▸ What you should do: Every record that appears below should be transcribed exactly.

■ ■ ■ ■ ■ ■ ■

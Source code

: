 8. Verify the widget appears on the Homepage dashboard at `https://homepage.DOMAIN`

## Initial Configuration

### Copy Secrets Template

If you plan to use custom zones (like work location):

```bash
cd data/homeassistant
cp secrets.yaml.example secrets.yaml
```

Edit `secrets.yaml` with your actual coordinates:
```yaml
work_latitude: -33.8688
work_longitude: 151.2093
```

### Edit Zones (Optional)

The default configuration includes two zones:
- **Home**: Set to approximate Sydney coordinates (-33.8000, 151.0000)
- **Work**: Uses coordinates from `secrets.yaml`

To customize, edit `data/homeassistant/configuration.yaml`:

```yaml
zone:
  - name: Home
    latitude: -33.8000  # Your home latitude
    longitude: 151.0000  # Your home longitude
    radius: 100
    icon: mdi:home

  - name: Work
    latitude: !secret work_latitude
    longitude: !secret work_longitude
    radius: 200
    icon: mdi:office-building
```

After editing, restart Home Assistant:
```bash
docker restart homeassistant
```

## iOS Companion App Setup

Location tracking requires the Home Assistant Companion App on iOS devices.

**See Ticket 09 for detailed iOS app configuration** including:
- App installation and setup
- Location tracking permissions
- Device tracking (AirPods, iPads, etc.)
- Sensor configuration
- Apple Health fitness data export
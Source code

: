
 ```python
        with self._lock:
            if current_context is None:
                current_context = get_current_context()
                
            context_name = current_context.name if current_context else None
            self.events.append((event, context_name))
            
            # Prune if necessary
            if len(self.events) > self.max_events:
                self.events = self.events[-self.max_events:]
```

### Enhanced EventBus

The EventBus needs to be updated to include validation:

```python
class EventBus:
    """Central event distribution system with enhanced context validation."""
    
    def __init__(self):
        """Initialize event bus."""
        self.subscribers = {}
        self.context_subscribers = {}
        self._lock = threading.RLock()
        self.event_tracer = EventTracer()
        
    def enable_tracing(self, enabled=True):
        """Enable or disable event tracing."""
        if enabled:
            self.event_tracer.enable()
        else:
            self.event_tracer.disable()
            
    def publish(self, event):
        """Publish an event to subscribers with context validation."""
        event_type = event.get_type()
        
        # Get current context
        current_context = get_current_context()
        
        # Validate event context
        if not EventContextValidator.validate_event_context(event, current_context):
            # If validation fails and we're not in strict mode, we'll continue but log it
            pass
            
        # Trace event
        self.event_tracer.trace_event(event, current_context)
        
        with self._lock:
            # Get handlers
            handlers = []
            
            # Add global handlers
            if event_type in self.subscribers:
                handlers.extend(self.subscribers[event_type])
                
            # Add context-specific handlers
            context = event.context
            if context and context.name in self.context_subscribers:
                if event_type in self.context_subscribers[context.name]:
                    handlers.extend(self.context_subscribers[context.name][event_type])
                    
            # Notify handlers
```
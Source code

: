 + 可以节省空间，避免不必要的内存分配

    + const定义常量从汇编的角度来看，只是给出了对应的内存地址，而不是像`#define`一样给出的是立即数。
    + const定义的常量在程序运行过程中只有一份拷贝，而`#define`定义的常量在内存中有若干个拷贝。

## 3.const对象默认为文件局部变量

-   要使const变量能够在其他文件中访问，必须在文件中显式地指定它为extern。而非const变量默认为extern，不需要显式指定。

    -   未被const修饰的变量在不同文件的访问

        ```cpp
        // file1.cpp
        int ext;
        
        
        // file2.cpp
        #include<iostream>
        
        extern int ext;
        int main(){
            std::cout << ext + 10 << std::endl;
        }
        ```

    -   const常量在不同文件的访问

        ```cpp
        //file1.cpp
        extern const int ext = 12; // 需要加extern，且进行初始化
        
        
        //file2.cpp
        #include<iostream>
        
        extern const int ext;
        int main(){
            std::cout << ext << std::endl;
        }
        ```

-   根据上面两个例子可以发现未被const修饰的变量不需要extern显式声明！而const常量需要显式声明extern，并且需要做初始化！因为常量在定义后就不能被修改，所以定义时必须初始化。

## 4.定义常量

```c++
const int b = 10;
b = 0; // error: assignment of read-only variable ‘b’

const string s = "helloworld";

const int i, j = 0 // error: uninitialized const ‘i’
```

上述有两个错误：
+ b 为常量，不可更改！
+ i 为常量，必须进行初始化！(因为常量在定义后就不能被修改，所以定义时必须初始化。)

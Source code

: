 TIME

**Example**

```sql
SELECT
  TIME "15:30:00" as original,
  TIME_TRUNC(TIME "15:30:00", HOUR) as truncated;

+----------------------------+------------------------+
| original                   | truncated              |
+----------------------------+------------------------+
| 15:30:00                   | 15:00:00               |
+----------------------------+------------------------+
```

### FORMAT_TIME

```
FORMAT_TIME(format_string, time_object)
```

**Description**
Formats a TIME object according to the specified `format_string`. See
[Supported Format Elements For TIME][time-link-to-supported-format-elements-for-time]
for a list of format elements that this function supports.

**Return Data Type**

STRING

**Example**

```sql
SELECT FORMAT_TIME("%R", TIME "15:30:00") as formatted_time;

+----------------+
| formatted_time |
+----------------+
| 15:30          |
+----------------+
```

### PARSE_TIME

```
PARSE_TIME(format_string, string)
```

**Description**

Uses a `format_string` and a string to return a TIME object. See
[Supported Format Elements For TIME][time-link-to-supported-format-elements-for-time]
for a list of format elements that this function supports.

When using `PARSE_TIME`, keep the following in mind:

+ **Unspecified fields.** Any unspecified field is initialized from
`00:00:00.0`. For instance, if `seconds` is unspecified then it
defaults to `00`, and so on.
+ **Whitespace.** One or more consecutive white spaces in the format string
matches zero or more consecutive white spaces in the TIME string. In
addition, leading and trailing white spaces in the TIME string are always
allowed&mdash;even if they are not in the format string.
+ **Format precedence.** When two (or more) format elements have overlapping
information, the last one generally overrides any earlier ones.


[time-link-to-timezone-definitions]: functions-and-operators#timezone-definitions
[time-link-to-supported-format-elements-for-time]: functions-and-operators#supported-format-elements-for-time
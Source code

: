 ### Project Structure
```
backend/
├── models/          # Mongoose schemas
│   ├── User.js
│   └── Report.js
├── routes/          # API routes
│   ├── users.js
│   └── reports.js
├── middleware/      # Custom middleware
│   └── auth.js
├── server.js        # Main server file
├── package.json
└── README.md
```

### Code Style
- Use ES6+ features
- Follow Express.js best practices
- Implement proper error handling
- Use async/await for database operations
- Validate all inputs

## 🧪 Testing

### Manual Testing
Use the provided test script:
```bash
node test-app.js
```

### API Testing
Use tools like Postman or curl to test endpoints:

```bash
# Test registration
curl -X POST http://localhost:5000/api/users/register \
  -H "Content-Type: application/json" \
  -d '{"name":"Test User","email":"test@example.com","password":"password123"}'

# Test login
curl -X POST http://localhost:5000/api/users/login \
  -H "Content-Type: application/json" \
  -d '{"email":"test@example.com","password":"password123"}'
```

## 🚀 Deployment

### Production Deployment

■ ■ ■ ■ ■ ■ ■

▸ Response area:
Source code

: 8. Verify the widget appears on the Homepage dashboard at `https://homepage.DOMAIN`

## Initial Configuration

### Copy Secrets Template

If you plan to use custom zones (like work location):

```bash
cd data/homeassistant
cp secrets.yaml.example secrets.yaml
```

Edit `secrets.yaml` with your actual coordinates:
```yaml
work_latitude: -33.8688
work_longitude: 151.2093
```

### Edit Zones (Optional)

The default configuration includes two zones:
- **Home**: Set to approximate Sydney coordinates (-33.8000, 151.0000)
- **Work**: Uses coordinates from `secrets.yaml`

To customize, edit `data/homeassistant/configuration.yaml`:

```yaml
zone:
  - name: Home
    latitude: -33.8000  # Your home latitude
    longitude: 151.0000  # Your home longitude
    radius: 100
    icon: mdi:home

  - name: Work
    latitude: !secret work_latitude
    longitude: !secret work_longitude
    radius: 200
    icon: mdi:office-building
```

After editing, restart Home Assistant:
```bash
docker restart homeassistant
```

## iOS Companion App Setup

Location tracking requires the Home Assistant Companion App on iOS devices.

**See Ticket 09 for detailed iOS app configuration** including:
- App installation and setup
- Location tracking permissions
- Device tracking (AirPods, iPads, etc.)
- Sensor configuration
- Apple Health fitness data export
Source code

:
 ```python
        with self._lock:
            if current_context is None:
                current_context = get_current_context()
                
            context_name = current_context.name if current_context else None
            self.events.append((event, context_name))
            
            # Prune if necessary
            if len(self.events) > self.max_events:
                self.events = self.events[-self.max_events:]
```

### Enhanced EventBus

The EventBus needs to be updated to include validation:

```python
class EventBus:
    """Central event distribution system with enhanced context validation."""
    
    def __init__(self):
        """Initialize event bus."""
        self.subscribers = {}
        self.context_subscribers = {}
        self._lock = threading.RLock()
        self.event_tracer = EventTracer()
        
    def enable_tracing(self, enabled=True):
        """Enable or disable event tracing."""
        if enabled:
            self.event_tracer.enable()
        else:
            self.event_tracer.disable()
            
    def publish(self, event):
        """Publish an event to subscribers with context validation."""
        event_type = event.get_type()
        
        # Get current context
        current_context = get_current_context()
        
        # Validate event context
        if not EventContextValidator.validate_event_context(event, current_context):
            # If validation fails and we're not in strict mode, we'll continue but log it
            pass
            
        # Trace event
        self.event_tracer.trace_event(event, current_context)
        
        with self._lock:
            # Get handlers
            handlers = []
            
            # Add global handlers
            if event_type in self.subscribers:
                handlers.extend(self.subscribers[event_type])
                
            # Add context-specific handlers
            context = event.context
            if context and context.name in self.context_subscribers:
                if event_type in self.context_subscribers[context.name]:
                    handlers.extend(self.context_subscribers[context.name][event_type])
                    
            # Notify handlers
```
Source code

: + 可以节省空间，避免不必要的内存分配

    + const定义常量从汇编的角度来看，只是给出了对应的内存地址，而不是像`#define`一样给出的是立即数。
    + const定义的常量在程序运行过程中只有一份拷贝，而`#define`定义的常量在内存中有若干个拷贝。

## 3.const对象默认为文件局部变量

-   要使const变量能够在其他文件中访问，必须在文件中显式地指定它为extern。而非const变量默认为extern，不需要显式指定。

    -   未被const修饰的变量在不同文件的访问

        ```cpp
        // file1.cpp
        int ext;
        
        
        // file2.cpp
        #include<iostream>
        
        extern int ext;
        int main(){
            std::cout << ext + 10 << std::endl;
        }
        ```

    -   const常量在不同文件的访问

        ```cpp
        //file1.cpp
        extern const int ext = 12; // 需要加extern，且进行初始化
        
        
        //file2.cpp
        #include<iostream>
        
        extern const int ext;
        int main(){
            std::cout << ext << std::endl;
        }
        ```

-   根据上面两个例子可以发现未被const修饰的变量不需要extern显式声明！而const常量需要显式声明extern，并且需要做初始化！因为常量在定义后就不能被修改，所以定义时必须初始化。

## 4.定义常量

```c++
const int b = 10;
b = 0; // error: assignment of read-only variable ‘b’

const string s = "helloworld";

const int i, j = 0 // error: uninitialized const ‘i’
```

上述有两个错误：
+ b 为常量，不可更改！
+ i 为常量，必须进行初始化！(因为常量在定义后就不能被修改，所以定义时必须初始化。)

Source code

: TIME

**Example**

```sql
SELECT
  TIME "15:30:00" as original,
  TIME_TRUNC(TIME "15:30:00", HOUR) as truncated;

+----------------------------+------------------------+
| original                   | truncated              |
+----------------------------+------------------------+
| 15:30:00                   | 15:00:00               |
+----------------------------+------------------------+
```

### FORMAT_TIME

```
FORMAT_TIME(format_string, time_object)
```

**Description**
Formats a TIME object according to the specified `format_string`. See
[Supported Format Elements For TIME][time-link-to-supported-format-elements-for-time]
for a list of format elements that this function supports.

**Return Data Type**

STRING

**Example**

```sql
SELECT FORMAT_TIME("%R", TIME "15:30:00") as formatted_time;

+----------------+
| formatted_time |
+----------------+
| 15:30          |
+----------------+
```

### PARSE_TIME

```
PARSE_TIME(format_string, string)
```

**Description**

Uses a `format_string` and a string to return a TIME object. See
[Supported Format Elements For TIME][time-link-to-supported-format-elements-for-time]
for a list of format elements that this function supports.

When using `PARSE_TIME`, keep the following in mind:

+ **Unspecified fields.** Any unspecified field is initialized from
`00:00:00.0`. For instance, if `seconds` is unspecified then it
defaults to `00`, and so on.
+ **Whitespace.** One or more consecutive white spaces in the format string
matches zero or more consecutive white spaces in the TIME string. In
addition, leading and trailing white spaces in the TIME string are always
allowed&mdash;even if they are not in the format string.
+ **Format precedence.** When two (or more) format elements have overlapping
information, the last one generally overrides any earlier ones.


[time-link-to-timezone-definitions]: functions-and-operators#timezone-definitions
[time-link-to-supported-format-elements-for-time]: functions-and-operators#supported-format-elements-for-time
Source code

: ### Project Structure
```
backend/
├── models/          # Mongoose schemas
│   ├── User.js
│   └── Report.js
├── routes/          # API routes
│   ├── users.js
│   └── reports.js
├── middleware/      # Custom middleware
│   └── auth.js
├── server.js        # Main server file
├── package.json
└── README.md
```

### Code Style
- Use ES6+ features
- Follow Express.js best practices
- Implement proper error handling
- Use async/await for database operations
- Validate all inputs

## 🧪 Testing

### Manual Testing
Use the provided test script:
```bash
node test-app.js
```

### API Testing
Use tools like Postman or curl to test endpoints:

```bash
# Test registration
curl -X POST http://localhost:5000/api/users/register \
  -H "Content-Type: application/json" \
  -d '{"name":"Test User","email":"test@example.com","password":"password123"}'

# Test login
curl -X POST http://localhost:5000/api/users/login \
  -H "Content-Type: application/json" \
  -d '{"email":"test@example.com","password":"password123"}'
```

## 🚀 Deployment

### Production Deployment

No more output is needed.